Le 19 juin 2013, Monsieur X saisissait le Conseil de prud’hommes de Paris d’une demande en nullité de son licenciement en raison du harcèlement moral managérial qu’il avait subi.

2) Jugement du CPH de Paris du 20 juillet 2016 : nullité du licenciement pour fautes graves suite à des actes de harcèlement moral

Par jugement du 20 juillet 2016, le Conseil de prud’hommes a condamné la société REGIME COACH, pour harcèlement moral et prononcé la nullité du licenciement pour fautes graves.

Tout d’abord, le Conseil de prud’hommes rappelle qu’aux termes de l’article L 4121-1 du Code du travail, l’employeur a l’obligation de protéger la santé physique et mentale de ses salariés.

Par ailleurs, l’article L 1152-1 dispose qu’aucun salarié ne doit subir les agissements répétés de harcèlement moral qui ont pour objet ou pour effet une dégradation de ses conditions de travail susceptible de porter atteinte à ses droits et à sa dignité, d’altérer sa santé physique ou mentale ou de compromettre son avenir professionnel.

A cet égard, conformément aux dispositions de l’article L 1154-1 du code du travail, il appartient au salarié d’établir des faits permettant de présumer l’existence d’un harcèlement et au vu de ces éléments il incombe à la partie défenderesse de prouver que ces faits ne sont pas constitutifs d’un tel harcèlement et que sa décision est justifiée par des éléments étrangers à tout harcèlement.
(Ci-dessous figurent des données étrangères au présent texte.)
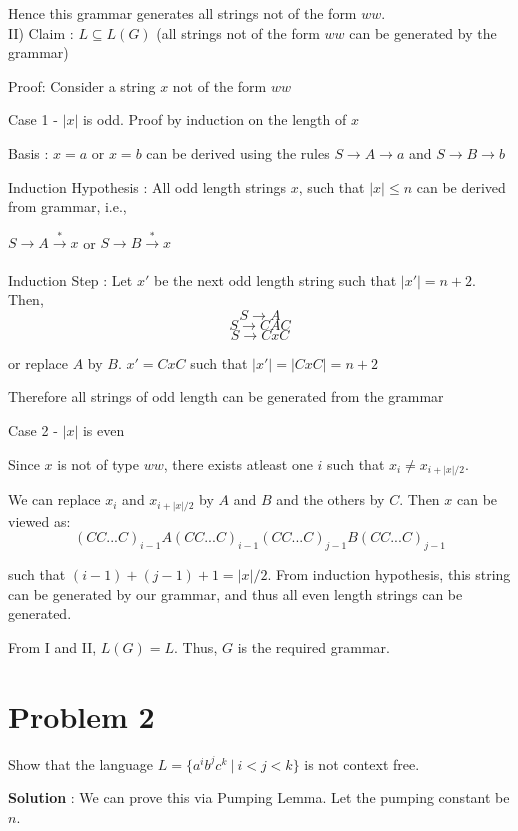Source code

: \documentclass{article}
\begin{document}
    \quad Hence this grammar generates all strings not of the form $ww$. \\
    
    \quad II) Claim : $L \subseteq L(G)$ (all strings not of the form $ww$ can be generated by the grammar)
    
    \quad Proof: Consider a string $x$ not of the form $ww$
     
    \quad Case 1 - $|x|$ is odd. Proof by induction on the length of $x$ 
     
    \qquad Basis : $x=a$ or $x=b$ can be derived using the rules $S \rightarrow A \rightarrow a$ and
    $S \rightarrow B \rightarrow b$
    
    \qquad Induction Hypothesis : All odd length strings $x$, such that $|x| \leq n $ can be derived from grammar, i.e., 
    
    \qquad $S \rightarrow A \xrightarrow[]{*} x$ or $S \rightarrow B \xrightarrow[]{*} x$
    
    \qquad Induction Step : Let $x'$ be the next odd length string such that $|x'|=n+2$. Then,
    $$S \rightarrow A$$
    $$S \rightarrow CAC$$
    $$S \rightarrow CxC$$
    
    \qquad or replace $A$ by $B$. $x' = CxC$ such that $|x'| = |CxC| = n+2$
    
    \qquad Therefore all strings of odd length can be generated from the grammar
    
    \quad Case 2 - $|x|$ is even
    
    \qquad Since $x$ is not of type $ww$, there exists atleast one $i$ such that $x_{i} \neq x_{i+|x|/2}$. 
    
    \qquad We can replace $x_{i}$ and $x_{i+|x|/2}$ by $A$ and $B$ and the others by $C$. Then $x$ can be viewed as:
    $$(CC...C)_{i-1}A(CC...C)_{i-1}(CC...C)_{j-1}B(CC...C)_{j-1}$$
    
    \qquad such that $(i-1)+(j-1)+1 = |x|/2$. From induction hypothesis, this string can be generated by our grammar, and thus all even length strings can be generated.
    
    \quad From I and II, $L(G) = L$. Thus, $G$ is the required grammar.
    
    
    \section*{Problem 2} Show that the language $L = \{a^ib^jc^k~|~i<j<k\}$ is not context free.
    
    \textbf{Solution} : We can prove this via Pumping Lemma. Let the pumping constant be $n$. 
    
\end{document}
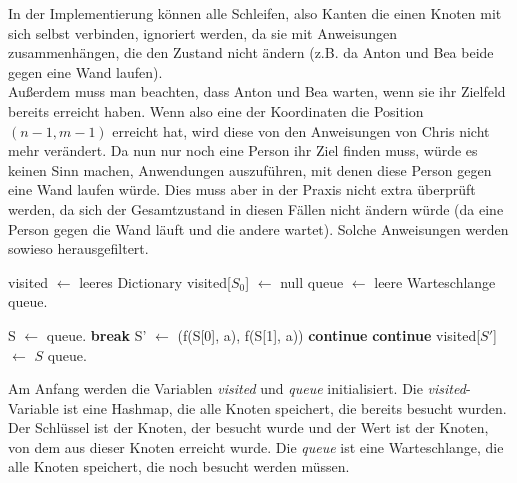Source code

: \documentclass[a4paper,10pt,ngerman]{scrartcl}
\begin{document}
    In der Implementierung können alle Schleifen, also Kanten die einen Knoten mit sich selbst verbinden, ignoriert werden, da sie mit Anweisungen zusammenhängen, die den Zustand nicht ändern (z.B. da Anton und Bea beide gegen eine Wand laufen). \\
    Außerdem muss man beachten, dass Anton und Bea warten, wenn sie ihr Zielfeld bereits erreicht haben. Wenn also eine der Koordinaten die Position $(n-1,m-1)$ erreicht hat, wird diese von den Anweisungen von Chris nicht mehr verändert. Da nun nur noch eine Person ihr Ziel finden muss, würde es keinen Sinn machen, Anwendungen auszuführen, mit denen diese Person gegen eine Wand laufen würde. Dies muss aber in der Praxis nicht extra überprüft werden, da sich der Gesamtzustand in diesen Fällen nicht ändern würde (da eine Person gegen die Wand läuft und die andere wartet). Solche Anweisungen werden sowieso herausgefiltert.
    \begin{algorithm}[H]
        \begin{algorithmic}[1]
                \State visited $\gets$ leeres Dictionary
                \State visited[$S_0$] $\gets$ null
                \State queue $\gets$ leere Warteschlange
                \State queue.

                    \State S $\gets$ queue.
                        \State \textbf{break}
                    \EndIf
                        \State S' $\gets$ (f(S[0], a), f(S[1], a))
                            \State \textbf{continue}
                        \EndIf
                            \State \textbf{continue}
                        \EndIf
                        \State visited[$S'$] $\gets$ $S$
                        \State queue.
                    \EndFor
                \EndWhile
                    \State {}
                \Else
                    \State \Return {}
                \EndIf
            \EndFunction
        \end{algorithmic}\label{alg:bfs}
    \end{algorithm}
    Am Anfang werden die Variablen \textit{visited} und \textit{queue} initialisiert. Die \textit{visited}-Variable ist eine Hashmap, die alle Knoten speichert, die bereits besucht wurden. Der Schlüssel ist der Knoten, der besucht wurde und der Wert ist der Knoten, von dem aus dieser Knoten erreicht wurde. Die \textit{queue} ist eine Warteschlange, die alle Knoten speichert, die noch besucht werden müssen.\\
\end{document}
En premier lieu, le Conseil de prud’hommes indique qu’ « il n’est pas fait état de mesures à l’encontre de Monsieur X laissant présumer de l’existence de faits de harcèlement moral mais d’une méthode de management brutale ».

Le Conseil de prud’homme s’appuie, en l’espèce sur les attestations produites par les collègues de Monsieur X et relève que :

« Après avoir effectué une réorganisation du service Système informatique, Monsieur M. aurait exercé des pressions quotidiennes sur l’équipe de Monsieur X. par la tenue de propos vexatoires et agressifs, par des réflexions répétées sur les horaires de travail, des sujets de réunions vagues, des directives orales contraires .

Par ailleurs, Monsieur M. aurait remis en cause le travail mis en place par Monsieur X. pour pallier l’absence de Madame O. partie en congés maternité, et l’aurait également dénigré à son insu auprès du service informatique.

La compagne de Monsieur X atteste de la difficulté qu’il avait à prendre des congés depuis l’arrivée de Monsieur M., les congés étant validés au dernier moment.

Monsieur X. a d’ailleurs averti les délégués du personnel dans un mail du 22 avril 2013sur la validation tardive et la remise en question des congés.

Monsieur X. soutient avoir subi une pression extrême de la part de Monsieur M. sur certains projets, et être allé consulter avec d’autres collègues la médecine du travail afin de dénoncer ses agissement en janvier 2013.

A cette occasion, Madame C, ancienne Responsable juridique aux ressources humaines, atteste que Monsieur M. « a dit vouloir « dégommer » Monsieur X. s’il allait voir le médecin du travail et dit « qu’il allait lui régler ça et lui faire la peau » ».

Enfin Monsieur X. prétend avoir eu une charge de travail extrêmement importante et il produit les échanges de courriels avec Monsieur M. relatifs à l’organisation d’une réunion qui requerrait la production de nombreux documents dans un court délai. La surcharge de travail s’est également accrue avec la fin des périodes d’essai et la fin d’un contrat de professionnalisation au sein du service.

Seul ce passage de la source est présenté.